Like his father, Astor belonged to the New York Society of Colonial Wars. Having joined the U.S. Naval Reserve Force prior to America's entry to the First World War, he was called to active duty on April 7, 1917, and was later promoted to Lieutenant. As executive officer aboard the armed yacht USS Aphrodite he saw service escorting convoys and was aboard when she struck a mine on January 10, 1919. Subsequently, Astor was made commodore of the New York Yacht Club from 1928 to 1930.

Astor was interested in trains. In the early 1930s, he established an estate in Bermuda which included a private narrow-gauge railway and union station with the Bermuda Railway.

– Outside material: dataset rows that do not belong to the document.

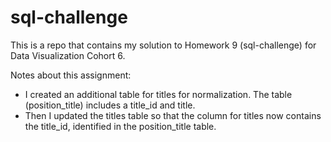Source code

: # sql-challenge
This is a repo that contains my solution to Homework 9 (sql-challenge) for Data Visualization Cohort 6.


Notes about this assignment:
- I created an additional table for titles for normalization. The table (position_title) includes a title_id and title.
- Then I updated the titles table so that the column for titles now contains the title_id, identified in the position_title table.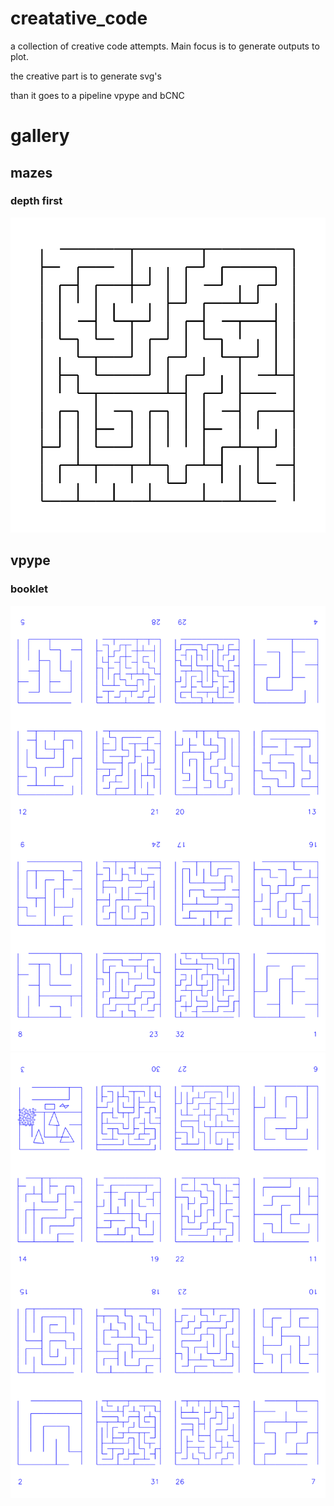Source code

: # creatative_code

a collection of creative code attempts. Main focus is to generate outputs to plot.

the creative part is to generate svg's

than it goes to a pipeline vpype and bCNC

# gallery

## mazes

### depth first 

![](./gallery/40_simple.svg)

## vpype

### booklet

![](./gallery/front.svg)
![](./gallery/back.svg)

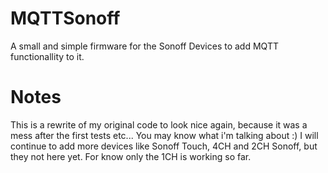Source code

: # MQTTSonoff
A small and simple firmware for the Sonoff Devices to add MQTT functionallity to it.

# Notes
This is a rewrite of my original code to look nice again, because it was a mess after the first tests etc... You may know what i'm talking about :)
I will continue to add more devices like Sonoff Touch, 4CH and 2CH Sonoff, but they not here yet. For know only the 1CH is working so far.
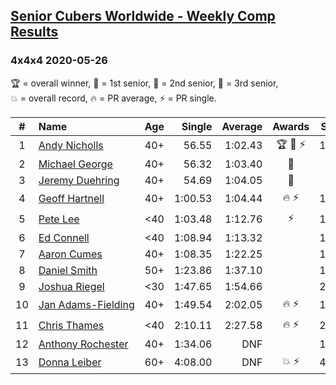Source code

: <style>table {white-space: nowrap;}</style>

## [Senior Cubers Worldwide - Weekly Comp Results](/scw-comp/results/)
### 4x4x4 2020-05-26

<span style="white-space: nowrap;">🏆 = overall winner</span>, <span style="white-space: nowrap;">🥇 = 1st senior</span>, <span style="white-space: nowrap;">🥈 = 2nd senior</span>, <span style="white-space: nowrap;">🥉 = 3rd senior</span>, <span style="white-space: nowrap;">💥 = overall record</span>, <span style="white-space: nowrap;">🔥 = PR average</span>, <span style="white-space: nowrap;">⚡ = PR single</span>.

| # | Name | Age | Single | Average | Awards | Solve 1 | Solve 2 | Solve 3 | Solve 4 | Solve 5 | Video |
| :--: | :-- | :--: | --: | --: | :--: | --: | --: | --: | --: | --: | :-- |
| 1 | [Andy Nicholls](../../persons/andy_nicholls/444.md) | 40+ | 56.55 | 1:02.43 | 🏆 🥇 ⚡ | 1:14.94 | 1:02.05 | 57.10 | 56.55 | 1:08.14 | [Link](https://www.facebook.com/events/637852836799991/permalink/639637649954843/) |
| 2 | [Michael George](../../persons/michael_george/444.md) | 40+ | 56.32 | 1:03.40 | 🥈 | 56.32 | 1:14.58 | 1:02.94 | 1:02.75 | 1:04.50 | [Link](https://www.facebook.com/events/637852836799991/permalink/640979989820609/) |
| 3 | [Jeremy Duehring](../../persons/jeremy_duehring/444.md) | 40+ | 54.69 | 1:04.05 | 🥉 | 58.83 | 1:00.22 | 1:15.39 | 1:13.11 | 54.69 | [Link](https://www.facebook.com/events/637852836799991/permalink/640943019824306/) |
| 4 | [Geoff Hartnell](../../persons/geoff_hartnell/444.md) | 40+ | 1:00.53 | 1:04.44 | 🔥 ⚡ | 1:05.95 | 1:00.53 | 1:05.20 | 1:38.02 | 1:02.16 | [Link](https://www.facebook.com/events/637852836799991/permalink/639657566619518/) |
| 5 | [Pete Lee](../../persons/pete_lee/444.md) | <40 | 1:03.48 | 1:12.76 | ⚡ | 1:16.07 | 1:17.77 | 1:03.48 | 1:25.19 | 1:04.43 | [Link](https://www.facebook.com/events/637852836799991/permalink/639823749936233/) |
| 6 | [Ed Connell](../../persons/ed_connell/444.md) | <40 | 1:08.94 | 1:13.32 |  | 1:24.41 | 1:18.44 | 1:09.98 | 1:11.54 | 1:08.94 | [Link](https://www.facebook.com/events/637852836799991/permalink/640330029885605/) |
| 7 | [Aaron Cumes](../../persons/aaron_cumes/444.md) | 40+ | 1:08.35 | 1:22.25 |  | 1:18.64 | 1:22.76 | 1:49.33 | 1:25.37 | 1:08.35 | [Link](https://www.facebook.com/events/637852836799991/permalink/639648469953761/) |
| 8 | [Daniel Smith](../../persons/daniel_smith/444.md) | 50+ | 1:23.86 | 1:37.10 |  | 1:23.86 | 1:38.50 | 1:44.99 | 1:50.58 | 1:27.80 | [Link](https://www.facebook.com/events/637852836799991/permalink/641464449772163/) |
| 9 | [Joshua Riegel](../../persons/joshua_riegel/444.md) | <30 | 1:47.65 | 1:54.66 |  | 2:00.95 | 1:47.65 | 1:55.37 | DNS | DNS | [Link](https://www.facebook.com/events/637852836799991/permalink/640589796526295/) |
| 10 | [Jan Adams-Fielding](../../persons/jan_adams_fielding/444.md) | 40+ | 1:49.54 | 2:02.05 | 🔥 ⚡ | 1:49.54 | 2:07.48 | 2:09.14 | DNS | DNS | [Link](https://www.facebook.com/events/637852836799991/permalink/641708466414428/) |
| 11 | [Chris Thames](../../persons/chris_thames/444.md) | <40 | 2:10.11 | 2:27.58 | 🔥 ⚡ | 2:10.11 | 2:21.47 | 2:51.16 | DNS | DNS | [Link](https://www.facebook.com/events/637852836799991/permalink/639331139985494/) |
| 12 | [Anthony Rochester](../../persons/anthony_rochester/444.md) | 40+ | 1:34.06 | DNF |  | 1:34.06 | DNS | DNS | DNS | DNS | [Link](https://www.facebook.com/events/637852836799991/permalink/639463823305559/) |
| 13 | [Donna Leiber](../../persons/donna_leiber/444.md) | 60+ | 4:08.00 | DNF | 💥 ⚡ | 4:48.24 | 4:08.00 | DNS | DNS | DNS | [Link](https://www.facebook.com/events/637852836799991/permalink/640053636579911/) |

<!-- Global site tag (gtag.js) - Google Analytics -->
<script async src="https://www.googletagmanager.com/gtag/js?id=UA-86348435-3"></script>
<script>window.dataLayer = window.dataLayer || []; function gtag() {dataLayer.push(arguments);} gtag('js', new Date()); gtag('config', 'UA-86348435-3');</script>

The estate is now divided among several private owners, none of whom are part of the Astor family. As recently as 1992, the remains of some of his rolling stock were visible.

In 1937, Astor became the chairman and chief stockholder of Newsweek magazine. From 1940 to 1959, the magazine was headquartered at the Knickerbocker Building, built by his father. Astor remained the principal owner until his death in 1959. Two years later, The Washington Post Company purchased a controlling stake (59%) of Newsweek magazine from the Vincent Astor Foundation for $8 million.

==Philanthropy==
Vincent Astor was, according to family biographer Derek Wilson, "a hitherto unknown phenomenon in America: an Astor with a highly developed social conscience." He was 20 when his father died in the sinking of the ocean liner Titanic and, having inherited a massive fortune, he dropped out of Harvard. He set out to change the family's image from that of miserly, aloof slum landlords who enjoyed the good life at the expense of others.

Over time, he sold off the family's New York City slum housing and reinvested in reputable enterprises, while spending a great deal of time and energy helping others. He was responsible for the construction of a large housing complex in the Bronx that included sufficient land for a large children's playground, and in Harlem, he transformed a valuable piece of real estate into another playground for children.

Astor appeared at No. 12 on the first list of America's richest people, compiled by Forbes magazine. His net worth at the time was estimated at $75 million.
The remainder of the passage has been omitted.